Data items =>
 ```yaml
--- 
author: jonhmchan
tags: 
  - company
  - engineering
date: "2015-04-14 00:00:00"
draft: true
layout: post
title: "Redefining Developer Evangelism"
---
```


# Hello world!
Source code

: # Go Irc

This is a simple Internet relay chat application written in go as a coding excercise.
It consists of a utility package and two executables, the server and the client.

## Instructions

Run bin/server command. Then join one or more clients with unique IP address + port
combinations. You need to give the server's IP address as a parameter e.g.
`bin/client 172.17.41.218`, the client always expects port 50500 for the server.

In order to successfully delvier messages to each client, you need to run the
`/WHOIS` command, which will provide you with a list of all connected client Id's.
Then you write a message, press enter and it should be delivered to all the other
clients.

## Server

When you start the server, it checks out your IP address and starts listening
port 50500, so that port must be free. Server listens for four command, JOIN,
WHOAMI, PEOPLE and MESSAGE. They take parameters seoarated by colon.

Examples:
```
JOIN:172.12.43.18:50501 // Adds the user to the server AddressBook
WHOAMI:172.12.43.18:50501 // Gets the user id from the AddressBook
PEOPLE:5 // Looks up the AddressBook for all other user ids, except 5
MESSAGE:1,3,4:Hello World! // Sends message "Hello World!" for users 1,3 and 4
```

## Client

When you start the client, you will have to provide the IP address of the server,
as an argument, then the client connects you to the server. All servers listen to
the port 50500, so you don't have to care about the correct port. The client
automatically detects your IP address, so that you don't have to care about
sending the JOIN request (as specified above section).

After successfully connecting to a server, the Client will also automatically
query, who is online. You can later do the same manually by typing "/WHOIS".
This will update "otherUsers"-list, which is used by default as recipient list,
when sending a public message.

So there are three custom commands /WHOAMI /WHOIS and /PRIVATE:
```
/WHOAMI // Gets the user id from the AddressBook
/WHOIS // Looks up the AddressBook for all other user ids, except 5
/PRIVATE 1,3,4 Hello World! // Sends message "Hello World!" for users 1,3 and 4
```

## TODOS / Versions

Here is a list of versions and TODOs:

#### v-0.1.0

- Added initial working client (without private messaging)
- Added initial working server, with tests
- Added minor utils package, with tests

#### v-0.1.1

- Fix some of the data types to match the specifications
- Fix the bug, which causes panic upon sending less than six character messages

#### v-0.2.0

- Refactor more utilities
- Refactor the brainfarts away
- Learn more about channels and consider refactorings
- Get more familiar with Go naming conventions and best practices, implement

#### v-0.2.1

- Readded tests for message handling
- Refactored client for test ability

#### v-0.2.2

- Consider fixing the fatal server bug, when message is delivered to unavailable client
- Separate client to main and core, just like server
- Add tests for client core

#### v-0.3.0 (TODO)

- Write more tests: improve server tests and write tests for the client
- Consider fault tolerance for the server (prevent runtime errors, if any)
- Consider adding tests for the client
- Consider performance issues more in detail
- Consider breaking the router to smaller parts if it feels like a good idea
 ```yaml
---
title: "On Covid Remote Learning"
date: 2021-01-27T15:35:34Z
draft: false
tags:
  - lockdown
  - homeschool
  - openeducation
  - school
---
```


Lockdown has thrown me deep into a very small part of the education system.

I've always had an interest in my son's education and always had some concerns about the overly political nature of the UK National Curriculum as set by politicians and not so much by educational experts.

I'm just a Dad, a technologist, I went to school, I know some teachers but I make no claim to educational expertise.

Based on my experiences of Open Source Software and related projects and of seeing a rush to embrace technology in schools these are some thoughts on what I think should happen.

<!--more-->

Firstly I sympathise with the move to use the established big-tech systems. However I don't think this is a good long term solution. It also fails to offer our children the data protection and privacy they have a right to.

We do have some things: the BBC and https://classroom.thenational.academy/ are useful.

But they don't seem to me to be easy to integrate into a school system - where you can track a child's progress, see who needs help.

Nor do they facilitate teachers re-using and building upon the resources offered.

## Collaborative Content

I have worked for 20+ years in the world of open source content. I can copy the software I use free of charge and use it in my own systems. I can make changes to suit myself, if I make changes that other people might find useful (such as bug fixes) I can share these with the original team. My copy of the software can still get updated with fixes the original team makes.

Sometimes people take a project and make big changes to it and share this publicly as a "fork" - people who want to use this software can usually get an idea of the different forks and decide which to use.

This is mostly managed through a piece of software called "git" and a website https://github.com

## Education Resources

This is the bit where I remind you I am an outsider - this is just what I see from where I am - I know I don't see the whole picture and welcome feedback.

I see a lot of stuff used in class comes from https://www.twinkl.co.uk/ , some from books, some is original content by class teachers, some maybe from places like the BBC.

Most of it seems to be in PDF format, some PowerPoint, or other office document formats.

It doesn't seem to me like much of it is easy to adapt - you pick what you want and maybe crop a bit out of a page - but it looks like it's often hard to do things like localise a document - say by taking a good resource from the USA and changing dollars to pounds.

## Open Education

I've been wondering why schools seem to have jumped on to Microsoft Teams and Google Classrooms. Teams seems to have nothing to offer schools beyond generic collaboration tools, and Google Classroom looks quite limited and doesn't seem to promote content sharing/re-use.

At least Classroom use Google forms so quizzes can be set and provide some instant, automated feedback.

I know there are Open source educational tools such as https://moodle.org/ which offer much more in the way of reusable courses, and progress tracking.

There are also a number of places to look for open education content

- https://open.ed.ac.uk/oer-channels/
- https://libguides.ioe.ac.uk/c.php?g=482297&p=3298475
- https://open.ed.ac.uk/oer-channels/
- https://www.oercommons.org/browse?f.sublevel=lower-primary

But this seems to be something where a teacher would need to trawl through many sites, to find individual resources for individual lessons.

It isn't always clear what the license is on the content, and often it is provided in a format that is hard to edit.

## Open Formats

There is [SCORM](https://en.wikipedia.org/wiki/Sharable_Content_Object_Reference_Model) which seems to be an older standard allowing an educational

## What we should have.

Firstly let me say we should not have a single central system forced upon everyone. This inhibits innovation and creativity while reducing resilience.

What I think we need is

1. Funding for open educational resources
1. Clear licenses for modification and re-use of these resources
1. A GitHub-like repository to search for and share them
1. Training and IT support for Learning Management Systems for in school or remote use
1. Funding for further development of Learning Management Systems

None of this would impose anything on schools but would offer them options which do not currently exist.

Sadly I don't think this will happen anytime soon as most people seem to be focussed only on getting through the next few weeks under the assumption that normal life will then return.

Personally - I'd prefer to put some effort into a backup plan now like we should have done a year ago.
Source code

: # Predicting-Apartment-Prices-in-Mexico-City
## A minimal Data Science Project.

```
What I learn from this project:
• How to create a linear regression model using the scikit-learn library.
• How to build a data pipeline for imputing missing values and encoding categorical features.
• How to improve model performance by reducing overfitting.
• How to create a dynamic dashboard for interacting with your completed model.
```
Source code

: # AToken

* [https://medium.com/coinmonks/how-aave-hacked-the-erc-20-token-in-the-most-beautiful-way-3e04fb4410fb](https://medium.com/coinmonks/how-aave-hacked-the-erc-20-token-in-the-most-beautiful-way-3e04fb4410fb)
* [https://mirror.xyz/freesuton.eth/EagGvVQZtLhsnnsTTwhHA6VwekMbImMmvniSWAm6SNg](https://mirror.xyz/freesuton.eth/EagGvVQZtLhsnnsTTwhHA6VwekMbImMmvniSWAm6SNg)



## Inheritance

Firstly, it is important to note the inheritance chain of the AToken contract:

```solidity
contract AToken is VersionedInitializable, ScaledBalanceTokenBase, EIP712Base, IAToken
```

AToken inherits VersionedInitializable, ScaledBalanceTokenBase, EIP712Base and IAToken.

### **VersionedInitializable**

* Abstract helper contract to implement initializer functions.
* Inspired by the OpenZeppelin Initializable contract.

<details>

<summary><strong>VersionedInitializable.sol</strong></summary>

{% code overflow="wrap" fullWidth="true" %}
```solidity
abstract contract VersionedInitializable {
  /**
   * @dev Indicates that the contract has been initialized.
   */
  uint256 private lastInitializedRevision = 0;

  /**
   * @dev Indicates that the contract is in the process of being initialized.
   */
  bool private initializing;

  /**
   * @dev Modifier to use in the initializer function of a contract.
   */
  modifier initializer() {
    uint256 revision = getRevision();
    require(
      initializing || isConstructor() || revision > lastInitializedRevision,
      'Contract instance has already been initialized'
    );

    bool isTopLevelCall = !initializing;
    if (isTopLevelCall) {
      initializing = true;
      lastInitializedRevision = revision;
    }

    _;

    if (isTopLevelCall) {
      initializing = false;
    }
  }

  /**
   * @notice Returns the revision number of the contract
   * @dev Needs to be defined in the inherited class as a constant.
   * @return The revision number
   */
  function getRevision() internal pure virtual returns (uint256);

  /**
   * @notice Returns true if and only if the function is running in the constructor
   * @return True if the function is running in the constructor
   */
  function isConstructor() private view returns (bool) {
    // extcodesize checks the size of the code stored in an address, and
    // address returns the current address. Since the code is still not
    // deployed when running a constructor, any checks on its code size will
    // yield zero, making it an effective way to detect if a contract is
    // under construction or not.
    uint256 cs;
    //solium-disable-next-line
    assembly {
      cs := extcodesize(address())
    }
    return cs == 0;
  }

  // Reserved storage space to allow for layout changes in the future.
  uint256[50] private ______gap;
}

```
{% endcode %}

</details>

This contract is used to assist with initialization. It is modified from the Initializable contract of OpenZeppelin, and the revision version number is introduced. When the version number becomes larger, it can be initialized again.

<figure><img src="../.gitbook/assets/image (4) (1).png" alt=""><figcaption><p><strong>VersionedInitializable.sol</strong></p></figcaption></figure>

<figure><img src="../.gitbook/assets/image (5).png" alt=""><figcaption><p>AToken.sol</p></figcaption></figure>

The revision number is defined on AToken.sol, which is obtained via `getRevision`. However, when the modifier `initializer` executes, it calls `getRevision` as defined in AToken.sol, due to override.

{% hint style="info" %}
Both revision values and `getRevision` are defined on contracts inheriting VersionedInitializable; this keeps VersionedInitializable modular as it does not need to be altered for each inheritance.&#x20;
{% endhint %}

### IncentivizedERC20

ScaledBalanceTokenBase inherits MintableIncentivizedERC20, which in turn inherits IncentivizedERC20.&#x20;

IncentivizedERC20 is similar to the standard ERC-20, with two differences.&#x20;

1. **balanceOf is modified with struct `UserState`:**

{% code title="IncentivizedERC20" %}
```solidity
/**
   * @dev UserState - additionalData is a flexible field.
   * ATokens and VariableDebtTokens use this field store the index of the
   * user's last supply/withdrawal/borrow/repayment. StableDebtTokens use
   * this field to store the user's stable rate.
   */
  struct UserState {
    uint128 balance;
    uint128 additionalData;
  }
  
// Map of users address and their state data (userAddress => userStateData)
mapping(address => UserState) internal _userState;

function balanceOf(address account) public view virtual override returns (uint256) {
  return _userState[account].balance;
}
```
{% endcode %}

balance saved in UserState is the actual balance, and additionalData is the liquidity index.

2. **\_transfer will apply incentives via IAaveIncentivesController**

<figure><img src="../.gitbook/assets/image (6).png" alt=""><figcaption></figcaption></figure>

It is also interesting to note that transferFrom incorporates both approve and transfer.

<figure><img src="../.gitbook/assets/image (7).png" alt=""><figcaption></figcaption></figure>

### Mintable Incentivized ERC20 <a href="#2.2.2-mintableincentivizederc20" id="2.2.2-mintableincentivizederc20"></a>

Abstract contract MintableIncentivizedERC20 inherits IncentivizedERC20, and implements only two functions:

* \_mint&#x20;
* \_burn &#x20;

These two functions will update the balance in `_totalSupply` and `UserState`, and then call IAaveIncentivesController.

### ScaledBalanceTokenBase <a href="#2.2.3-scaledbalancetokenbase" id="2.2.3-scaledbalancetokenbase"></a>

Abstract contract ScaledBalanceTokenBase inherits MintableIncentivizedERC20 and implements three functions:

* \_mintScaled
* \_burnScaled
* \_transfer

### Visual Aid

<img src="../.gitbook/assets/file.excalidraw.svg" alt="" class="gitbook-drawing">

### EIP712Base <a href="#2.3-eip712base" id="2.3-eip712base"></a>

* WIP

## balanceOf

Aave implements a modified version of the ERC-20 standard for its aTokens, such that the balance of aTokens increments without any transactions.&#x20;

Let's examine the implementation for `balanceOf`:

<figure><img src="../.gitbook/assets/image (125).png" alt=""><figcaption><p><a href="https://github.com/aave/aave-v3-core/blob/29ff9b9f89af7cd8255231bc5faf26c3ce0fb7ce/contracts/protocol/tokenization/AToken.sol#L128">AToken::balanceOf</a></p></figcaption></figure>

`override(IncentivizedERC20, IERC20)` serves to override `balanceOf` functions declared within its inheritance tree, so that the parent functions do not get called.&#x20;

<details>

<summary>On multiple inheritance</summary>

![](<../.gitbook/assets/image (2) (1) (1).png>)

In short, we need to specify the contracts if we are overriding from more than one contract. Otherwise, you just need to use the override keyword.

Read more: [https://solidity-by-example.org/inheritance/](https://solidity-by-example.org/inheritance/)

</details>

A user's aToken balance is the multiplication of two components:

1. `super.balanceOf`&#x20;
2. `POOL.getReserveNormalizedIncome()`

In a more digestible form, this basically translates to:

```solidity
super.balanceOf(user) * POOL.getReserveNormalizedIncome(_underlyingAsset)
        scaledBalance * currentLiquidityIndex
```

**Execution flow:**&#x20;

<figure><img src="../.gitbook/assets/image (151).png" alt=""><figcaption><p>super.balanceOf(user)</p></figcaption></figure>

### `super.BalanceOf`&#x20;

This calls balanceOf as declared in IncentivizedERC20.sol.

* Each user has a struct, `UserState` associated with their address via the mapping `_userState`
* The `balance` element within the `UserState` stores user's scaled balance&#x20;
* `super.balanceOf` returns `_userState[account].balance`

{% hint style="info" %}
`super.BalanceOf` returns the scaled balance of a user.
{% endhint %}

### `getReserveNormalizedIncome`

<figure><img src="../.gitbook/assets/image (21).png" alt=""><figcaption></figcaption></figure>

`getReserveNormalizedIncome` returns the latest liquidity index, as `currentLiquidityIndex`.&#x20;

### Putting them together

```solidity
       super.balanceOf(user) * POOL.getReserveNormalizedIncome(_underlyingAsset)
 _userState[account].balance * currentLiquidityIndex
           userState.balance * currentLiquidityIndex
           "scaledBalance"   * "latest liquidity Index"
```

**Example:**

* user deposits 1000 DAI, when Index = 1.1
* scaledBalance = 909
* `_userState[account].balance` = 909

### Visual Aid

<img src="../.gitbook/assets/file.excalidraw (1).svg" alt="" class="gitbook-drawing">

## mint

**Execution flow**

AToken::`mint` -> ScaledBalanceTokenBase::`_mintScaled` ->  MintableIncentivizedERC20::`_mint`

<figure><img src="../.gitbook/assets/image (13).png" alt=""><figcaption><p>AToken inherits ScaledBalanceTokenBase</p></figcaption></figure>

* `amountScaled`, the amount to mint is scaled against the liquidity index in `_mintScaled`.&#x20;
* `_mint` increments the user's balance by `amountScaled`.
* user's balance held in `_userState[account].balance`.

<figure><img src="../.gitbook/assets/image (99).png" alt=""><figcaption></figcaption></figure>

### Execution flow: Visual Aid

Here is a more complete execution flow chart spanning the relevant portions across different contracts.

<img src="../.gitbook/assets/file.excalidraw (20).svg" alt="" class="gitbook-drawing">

THE TASK => The answer must consist of every line from the records above that holds "drawing".

OUTPUT FOR THIS EXERCISE =>
<img src="../.gitbook/assets/file.excalidraw.svg" alt="" class="gitbook-drawing">
<img src="../.gitbook/assets/file.excalidraw (1).svg" alt="" class="gitbook-drawing">
<img src="../.gitbook/assets/file.excalidraw (20).svg" alt="" class="gitbook-drawing">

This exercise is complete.